What is required =>
Could you return each line of the material that has "processParameters" in it?

━━━━━ Provided material

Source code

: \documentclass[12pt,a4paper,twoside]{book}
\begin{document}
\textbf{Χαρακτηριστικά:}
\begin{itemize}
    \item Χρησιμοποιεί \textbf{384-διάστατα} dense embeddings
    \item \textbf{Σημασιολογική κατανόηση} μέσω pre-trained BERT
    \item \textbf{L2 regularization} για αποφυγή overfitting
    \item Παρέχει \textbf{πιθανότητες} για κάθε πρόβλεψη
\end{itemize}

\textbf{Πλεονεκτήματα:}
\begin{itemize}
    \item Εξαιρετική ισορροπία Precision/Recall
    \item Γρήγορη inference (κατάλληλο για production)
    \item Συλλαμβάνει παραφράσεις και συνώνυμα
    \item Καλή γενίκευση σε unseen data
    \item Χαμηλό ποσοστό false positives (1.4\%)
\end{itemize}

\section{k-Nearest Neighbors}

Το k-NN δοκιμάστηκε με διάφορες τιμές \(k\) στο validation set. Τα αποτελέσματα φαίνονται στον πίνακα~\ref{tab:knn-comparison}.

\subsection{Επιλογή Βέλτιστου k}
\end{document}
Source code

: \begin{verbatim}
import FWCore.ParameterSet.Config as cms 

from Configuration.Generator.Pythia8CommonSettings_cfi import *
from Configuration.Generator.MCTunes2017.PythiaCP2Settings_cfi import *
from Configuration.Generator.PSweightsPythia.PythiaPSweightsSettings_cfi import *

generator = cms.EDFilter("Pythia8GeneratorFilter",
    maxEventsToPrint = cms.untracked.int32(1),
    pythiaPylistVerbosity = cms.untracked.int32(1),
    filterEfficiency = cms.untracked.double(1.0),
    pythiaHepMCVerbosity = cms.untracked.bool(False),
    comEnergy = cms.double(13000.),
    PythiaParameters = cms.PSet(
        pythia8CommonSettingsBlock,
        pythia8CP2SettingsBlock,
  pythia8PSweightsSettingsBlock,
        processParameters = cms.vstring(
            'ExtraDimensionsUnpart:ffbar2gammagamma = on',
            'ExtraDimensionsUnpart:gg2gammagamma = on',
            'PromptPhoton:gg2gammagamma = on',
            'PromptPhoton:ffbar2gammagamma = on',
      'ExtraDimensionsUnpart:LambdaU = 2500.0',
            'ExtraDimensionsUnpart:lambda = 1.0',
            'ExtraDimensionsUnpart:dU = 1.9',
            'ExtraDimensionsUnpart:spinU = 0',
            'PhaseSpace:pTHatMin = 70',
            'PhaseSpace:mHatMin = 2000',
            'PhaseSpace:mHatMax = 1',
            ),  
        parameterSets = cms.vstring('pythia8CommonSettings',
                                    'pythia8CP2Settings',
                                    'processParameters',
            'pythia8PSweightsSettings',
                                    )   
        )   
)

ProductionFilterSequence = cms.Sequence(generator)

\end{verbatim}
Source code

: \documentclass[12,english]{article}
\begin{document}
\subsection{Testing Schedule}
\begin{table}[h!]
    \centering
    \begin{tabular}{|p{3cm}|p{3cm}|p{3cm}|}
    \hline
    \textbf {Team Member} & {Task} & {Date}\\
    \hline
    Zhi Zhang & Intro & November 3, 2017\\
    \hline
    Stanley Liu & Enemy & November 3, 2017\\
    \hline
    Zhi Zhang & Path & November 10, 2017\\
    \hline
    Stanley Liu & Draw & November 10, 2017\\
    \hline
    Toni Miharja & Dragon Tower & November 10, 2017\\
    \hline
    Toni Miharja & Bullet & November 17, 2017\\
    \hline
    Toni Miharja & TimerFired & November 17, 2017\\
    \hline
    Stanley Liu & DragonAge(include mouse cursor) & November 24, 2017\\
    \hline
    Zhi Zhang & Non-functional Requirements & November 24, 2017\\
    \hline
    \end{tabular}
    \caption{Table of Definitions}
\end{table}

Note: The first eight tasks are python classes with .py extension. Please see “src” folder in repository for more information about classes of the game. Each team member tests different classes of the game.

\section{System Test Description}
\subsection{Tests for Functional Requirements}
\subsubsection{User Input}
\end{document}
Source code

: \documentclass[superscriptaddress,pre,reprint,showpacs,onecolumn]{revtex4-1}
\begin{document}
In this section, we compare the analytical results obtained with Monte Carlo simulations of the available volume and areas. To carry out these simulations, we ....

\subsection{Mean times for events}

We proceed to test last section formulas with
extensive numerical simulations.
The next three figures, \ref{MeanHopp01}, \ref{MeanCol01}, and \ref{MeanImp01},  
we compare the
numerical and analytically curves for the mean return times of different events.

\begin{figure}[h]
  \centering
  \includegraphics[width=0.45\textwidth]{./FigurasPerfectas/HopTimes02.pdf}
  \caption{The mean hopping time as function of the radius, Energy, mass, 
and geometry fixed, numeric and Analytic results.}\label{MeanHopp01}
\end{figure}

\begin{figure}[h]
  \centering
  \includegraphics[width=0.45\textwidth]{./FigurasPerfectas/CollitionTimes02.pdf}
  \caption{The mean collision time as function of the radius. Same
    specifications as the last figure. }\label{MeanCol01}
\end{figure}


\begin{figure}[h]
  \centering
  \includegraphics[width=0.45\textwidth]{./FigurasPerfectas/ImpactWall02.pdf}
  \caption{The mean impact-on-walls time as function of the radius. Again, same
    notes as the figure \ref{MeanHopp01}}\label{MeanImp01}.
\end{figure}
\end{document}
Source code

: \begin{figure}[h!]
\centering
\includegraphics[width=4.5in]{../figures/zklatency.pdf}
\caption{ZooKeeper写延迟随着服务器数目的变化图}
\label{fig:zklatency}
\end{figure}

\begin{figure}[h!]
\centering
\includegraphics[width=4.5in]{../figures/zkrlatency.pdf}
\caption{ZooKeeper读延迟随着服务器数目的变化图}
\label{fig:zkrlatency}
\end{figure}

━━━━━━━━━━

Finished exercise =>
        processParameters = cms.vstring(
                                    'processParameters',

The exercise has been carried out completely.